Questions went to crediblity. No misconduct in arguing that witnesses
must have been coached. Prosecutor entitled to argue his
interpretation of the evidence.
COUNSEL - MARSDEN - FAILURE TO HOLD HEARING People v. Mendez (C.A. 5th, 4/11/08,
F052340) 08 C.D.O.S. 4305
Kings County Judge Peter M. Schultz erred prejudicially by failing to
hold hearing on defendant's complaint about counsel's competence, made
in a new trial motion. Remand for Marsden hearing ordered. When
defendant instructed trial counsel to make a new trial motion based on
incompetence of counsel, this instruction was adequate to put the
trial court on notice of defendant's request for marsden hearing.

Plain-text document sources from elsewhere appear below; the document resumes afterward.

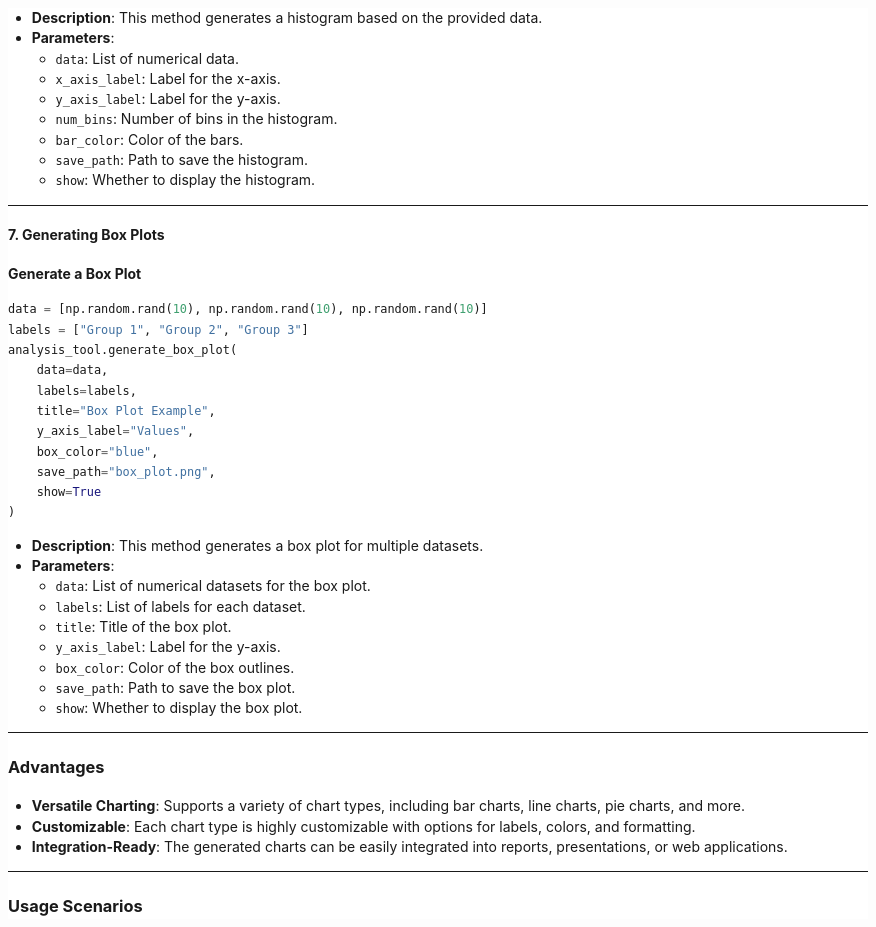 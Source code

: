 - **Description**: This method generates a histogram based on the provided data.
- **Parameters**:
    - `data`: List of numerical data.
    - `x_axis_label`: Label for the x-axis.
    - `y_axis_label`: Label for the y-axis.
    - `num_bins`: Number of bins in the histogram.
    - `bar_color`: Color of the bars.
    - `save_path`: Path to save the histogram.
    - `show`: Whether to display the histogram.

---

#### **7. Generating Box Plots**

**Generate a Box Plot**
```python
data = [np.random.rand(10), np.random.rand(10), np.random.rand(10)]
labels = ["Group 1", "Group 2", "Group 3"]
analysis_tool.generate_box_plot(
    data=data,
    labels=labels,
    title="Box Plot Example",
    y_axis_label="Values",
    box_color="blue",
    save_path="box_plot.png",
    show=True
)
```

- **Description**: This method generates a box plot for multiple datasets.
- **Parameters**:
    - `data`: List of numerical datasets for the box plot.
    - `labels`: List of labels for each dataset.
    - `title`: Title of the box plot.
    - `y_axis_label`: Label for the y-axis.
    - `box_color`: Color of the box outlines.
    - `save_path`: Path to save the box plot.
    - `show`: Whether to display the box plot.

---

### **Advantages**

- **Versatile Charting**: Supports a variety of chart types, including bar charts, line charts, pie charts, and more.
- **Customizable**: Each chart type is highly customizable with options for labels, colors, and formatting.
- **Integration-Ready**: The generated charts can be easily integrated into reports, presentations, or web applications.

---

### **Usage Scenarios**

(People v. Stewart (1985) 171 Cal.App.3d 388.) Appointing new counsel
to determine whether there was basis for motion is not enough. The
court has to make the determination, not leave it up to counsel. Here,
the trial court simply listened to new counsel's "opinion" that there
were no "issues involving a possible ineffective assistance of counsel
claim" and, with no inquiry at all, assigned Mendez's defense "back to
his trial counsel."
IMMIGRATION CONSEQUENCES - CALIFORNIA MARIJUANA CULTIVATION
United States v. Reveles-Espinoza (9th Cir. 4/15/08, 05-50905) 08
C.D.O.S. 4360
Conviction for marijuana cultivation under Health & Safety Code
section 11358 was "aggravated felony" for deportation (removal)
purposes.
SENTENCING - FEDERAL - DRUG QUANTITIES IN DISMISSED COUNTS
United States v. Grissom (9th Cir. 4/15/08, 06-10688) 08 C.D.O.S. 4362
Trial court had to consider crack cocaine quantities in counts
dismissed under plea agreement when calculating offense level under
sentencing guidelines, even though it was not bound by the guidelines.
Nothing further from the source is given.